Not long ago, Teresa Amabile revealed in an HBR blog post that while she had spent much of her career as a research psychologist showing how constraints can undermine creativity, she had discovered that the right sort of constraints can in fact “stoke the innovation fire.”
Yahoo! CEO Marissa Mayer offered the same opinion writing for Businessweek in 2006: “Constraints shape and focus problems, and provide clear challenges to overcome as well as inspiration. Creativity loves constraints, but they must be balanced with a healthy disregard for the impossible.”
The idea that boundaries and limits can produce boundless and limitless thinking seems counterintuitive and paradoxical. But if we further examine the mechanisms at work when we face constraints, perhaps we can identify which kinds best promote, rather than diminish, creativity.
A starting point is to acknowledge that although many activities traditionally considered creative, from the arts to design to athletics, all seem to be free-form in nature, in reality they are anything but. Each has its own set of limits that governs the performance.
Take comedy improvisation. It is the audience that sets the initial limits by throwing out suggestions (often surprising and contradictory ones) to the performers. The actors then perform with no further planning, and the skit emerges with help from a new, simple rule: accept without question what is given to you by your fellow performers. Every line you produce must build on one that came before, and you can never second-guess that line.

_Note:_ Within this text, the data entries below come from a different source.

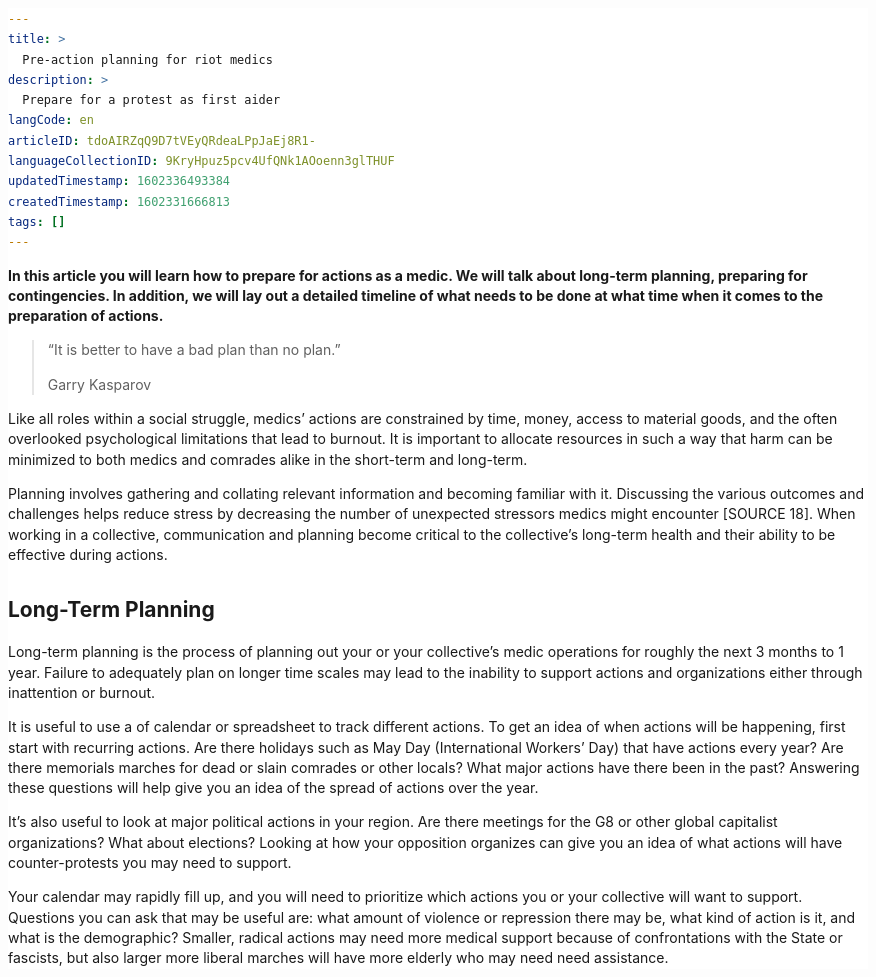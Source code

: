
 ```yaml
---
title: >
  Pre-action planning for riot medics
description: >
  Prepare for a protest as first aider
langCode: en
articleID: tdoAIRZqQ9D7tVEyQRdeaLPpJaEj8R1-
languageCollectionID: 9KryHpuz5pcv4UfQNk1AOoenn3glTHUF
updatedTimestamp: 1602336493384
createdTimestamp: 1602331666813
tags: []
---
```


**In this article you will learn how to prepare for actions as a medic. We will talk about long-term planning, preparing for contingencies. In addition, we will lay out a detailed timeline of what needs to be done at what time when it comes to the preparation of actions.**

> “It is better to have a bad plan than no plan.”
> 
> Garry Kasparov

Like all roles within a social struggle, medics’ actions are constrained by time, money, access to material goods, and the often overlooked psychological limitations that lead to burnout. It is important to allocate resources in such a way that harm can be minimized to both medics and comrades alike in the short-term and long-term.

Planning involves gathering and collating relevant information and becoming familiar with it. Discussing the various outcomes and challenges helps reduce stress by decreasing the number of unexpected stressors medics might encounter \[SOURCE 18\]. When working in a collective, communication and planning become critical to the collective’s long-term health and their ability to be effective during actions.

## Long-Term Planning

Long-term planning is the process of planning out your or your collective’s medic operations for roughly the next 3 months to 1 year. Failure to adequately plan on longer time scales may lead to the inability to support actions and organizations either through inattention or burnout.

It is useful to use a of calendar or spreadsheet to track different actions. To get an idea of when actions will be happening, first start with recurring actions. Are there holidays such as May Day (International Workers’ Day) that have actions every year? Are there memorials marches for dead or slain comrades or other locals? What major actions have there been in the past? Answering these questions will help give you an idea of the spread of actions over the year.

It’s also useful to look at major political actions in your region. Are there meetings for the G8 or other global capitalist organizations? What about elections? Looking at how your opposition organizes can give you an idea of what actions will have counter-protests you may need to support.

Your calendar may rapidly fill up, and you will need to prioritize which actions you or your collective will want to support. Questions you can ask that may be useful are: what amount of violence or repression there may be, what kind of action is it, and what is the demographic? Smaller, radical actions may need more medical support because of confrontations with the State or fascists, but also larger more liberal marches will have more elderly who may need need assistance.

This is a daunting constraint, because you cannot plan, prepare or in any way rehearse. Your only choice is to remain focused and attuned to everything that is happening on stage, ready to react. But this limit makes for nearly infinite possibility and actually frees the performer to be even more imaginative.
That’s anecdotal evidence that well-designed constraints lead to creative success. But there’s academic research data on this phenomenon too. For example, a study conducted at the University of Amsterdam’s Department of Social Psychology proved that tough obstacles can prompt people to open their minds, look at the “big picture,” and make connections between things that are not obviously connected. This is an ability is called “global processing,” which is the hallmark of creativity.
Participants in the study played a computer maze game. One group played a version that had an obstacle blocking one of the routes, which significantly limited options and made it much harder to discover an escape. A second group had an easier maze with no obstacles. Both groups were then given a standard creativity test containing what psychologists call remote associates puzzles. Three words appeared on the screen (for example, “plate,” “shot,” and “broken”) and the subjects were asked to find a fourth word that connected them all.
Those who had played the harder maze game solved 40 percent more of the remote associates puzzles than those whose mazes had not contained obstacles. The constraint had forced members of the former group into a more creative mindset; their imaginations benefited from struggling in the first task. (The answer, by the way, is “glass.”)
An intelligent obstacle or constraint is one laden with creative tension, whether stated in the form of a well-defined problem (“How might we simultaneously decrease both inventory and backorders?”) or a challenging goal (NASA’s 1990s mission to land a rover on Mars in half the time and a tenth the budget of the previous mission). An intelligent constraint informs creative action by outlining the “sandbox” within which people can play and guides that action not just by pointing out what to pursue but perhaps more importantly what to ignore.